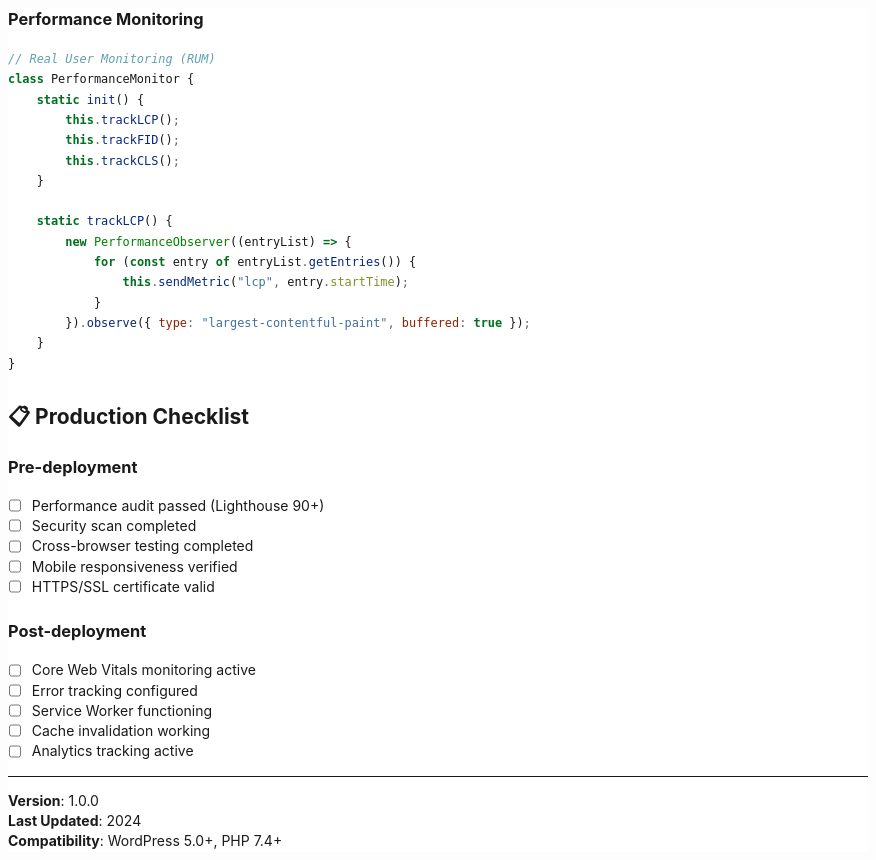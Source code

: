 ### Performance Monitoring

```javascript
// Real User Monitoring (RUM)
class PerformanceMonitor {
	static init() {
		this.trackLCP();
		this.trackFID();
		this.trackCLS();
	}

	static trackLCP() {
		new PerformanceObserver((entryList) => {
			for (const entry of entryList.getEntries()) {
				this.sendMetric("lcp", entry.startTime);
			}
		}).observe({ type: "largest-contentful-paint", buffered: true });
	}
}
```

## 📋 Production Checklist

### Pre-deployment

-   [ ] Performance audit passed (Lighthouse 90+)
-   [ ] Security scan completed
-   [ ] Cross-browser testing completed
-   [ ] Mobile responsiveness verified
-   [ ] HTTPS/SSL certificate valid

### Post-deployment

-   [ ] Core Web Vitals monitoring active
-   [ ] Error tracking configured
-   [ ] Service Worker functioning
-   [ ] Cache invalidation working
-   [ ] Analytics tracking active

---

**Version**: 1.0.0  
**Last Updated**: 2024  
**Compatibility**: WordPress 5.0+, PHP 7.4+
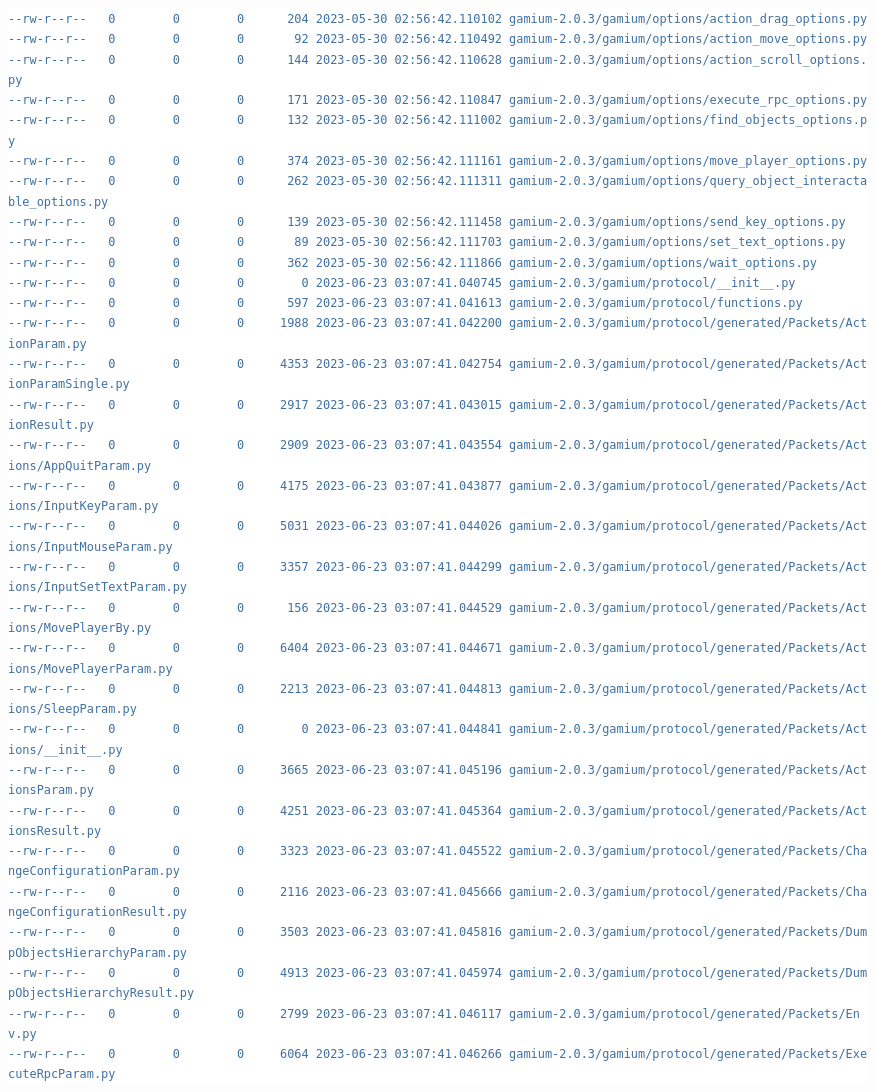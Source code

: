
 ```diff
--rw-r--r--   0        0        0      204 2023-05-30 02:56:42.110102 gamium-2.0.3/gamium/options/action_drag_options.py
--rw-r--r--   0        0        0       92 2023-05-30 02:56:42.110492 gamium-2.0.3/gamium/options/action_move_options.py
--rw-r--r--   0        0        0      144 2023-05-30 02:56:42.110628 gamium-2.0.3/gamium/options/action_scroll_options.py
--rw-r--r--   0        0        0      171 2023-05-30 02:56:42.110847 gamium-2.0.3/gamium/options/execute_rpc_options.py
--rw-r--r--   0        0        0      132 2023-05-30 02:56:42.111002 gamium-2.0.3/gamium/options/find_objects_options.py
--rw-r--r--   0        0        0      374 2023-05-30 02:56:42.111161 gamium-2.0.3/gamium/options/move_player_options.py
--rw-r--r--   0        0        0      262 2023-05-30 02:56:42.111311 gamium-2.0.3/gamium/options/query_object_interactable_options.py
--rw-r--r--   0        0        0      139 2023-05-30 02:56:42.111458 gamium-2.0.3/gamium/options/send_key_options.py
--rw-r--r--   0        0        0       89 2023-05-30 02:56:42.111703 gamium-2.0.3/gamium/options/set_text_options.py
--rw-r--r--   0        0        0      362 2023-05-30 02:56:42.111866 gamium-2.0.3/gamium/options/wait_options.py
--rw-r--r--   0        0        0        0 2023-06-23 03:07:41.040745 gamium-2.0.3/gamium/protocol/__init__.py
--rw-r--r--   0        0        0      597 2023-06-23 03:07:41.041613 gamium-2.0.3/gamium/protocol/functions.py
--rw-r--r--   0        0        0     1988 2023-06-23 03:07:41.042200 gamium-2.0.3/gamium/protocol/generated/Packets/ActionParam.py
--rw-r--r--   0        0        0     4353 2023-06-23 03:07:41.042754 gamium-2.0.3/gamium/protocol/generated/Packets/ActionParamSingle.py
--rw-r--r--   0        0        0     2917 2023-06-23 03:07:41.043015 gamium-2.0.3/gamium/protocol/generated/Packets/ActionResult.py
--rw-r--r--   0        0        0     2909 2023-06-23 03:07:41.043554 gamium-2.0.3/gamium/protocol/generated/Packets/Actions/AppQuitParam.py
--rw-r--r--   0        0        0     4175 2023-06-23 03:07:41.043877 gamium-2.0.3/gamium/protocol/generated/Packets/Actions/InputKeyParam.py
--rw-r--r--   0        0        0     5031 2023-06-23 03:07:41.044026 gamium-2.0.3/gamium/protocol/generated/Packets/Actions/InputMouseParam.py
--rw-r--r--   0        0        0     3357 2023-06-23 03:07:41.044299 gamium-2.0.3/gamium/protocol/generated/Packets/Actions/InputSetTextParam.py
--rw-r--r--   0        0        0      156 2023-06-23 03:07:41.044529 gamium-2.0.3/gamium/protocol/generated/Packets/Actions/MovePlayerBy.py
--rw-r--r--   0        0        0     6404 2023-06-23 03:07:41.044671 gamium-2.0.3/gamium/protocol/generated/Packets/Actions/MovePlayerParam.py
--rw-r--r--   0        0        0     2213 2023-06-23 03:07:41.044813 gamium-2.0.3/gamium/protocol/generated/Packets/Actions/SleepParam.py
--rw-r--r--   0        0        0        0 2023-06-23 03:07:41.044841 gamium-2.0.3/gamium/protocol/generated/Packets/Actions/__init__.py
--rw-r--r--   0        0        0     3665 2023-06-23 03:07:41.045196 gamium-2.0.3/gamium/protocol/generated/Packets/ActionsParam.py
--rw-r--r--   0        0        0     4251 2023-06-23 03:07:41.045364 gamium-2.0.3/gamium/protocol/generated/Packets/ActionsResult.py
--rw-r--r--   0        0        0     3323 2023-06-23 03:07:41.045522 gamium-2.0.3/gamium/protocol/generated/Packets/ChangeConfigurationParam.py
--rw-r--r--   0        0        0     2116 2023-06-23 03:07:41.045666 gamium-2.0.3/gamium/protocol/generated/Packets/ChangeConfigurationResult.py
--rw-r--r--   0        0        0     3503 2023-06-23 03:07:41.045816 gamium-2.0.3/gamium/protocol/generated/Packets/DumpObjectsHierarchyParam.py
--rw-r--r--   0        0        0     4913 2023-06-23 03:07:41.045974 gamium-2.0.3/gamium/protocol/generated/Packets/DumpObjectsHierarchyResult.py
--rw-r--r--   0        0        0     2799 2023-06-23 03:07:41.046117 gamium-2.0.3/gamium/protocol/generated/Packets/Env.py
--rw-r--r--   0        0        0     6064 2023-06-23 03:07:41.046266 gamium-2.0.3/gamium/protocol/generated/Packets/ExecuteRpcParam.py
```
***
> EXERCISE:
Tell how many lines above contain the word "options". Give the number alone.

> RESULT:
10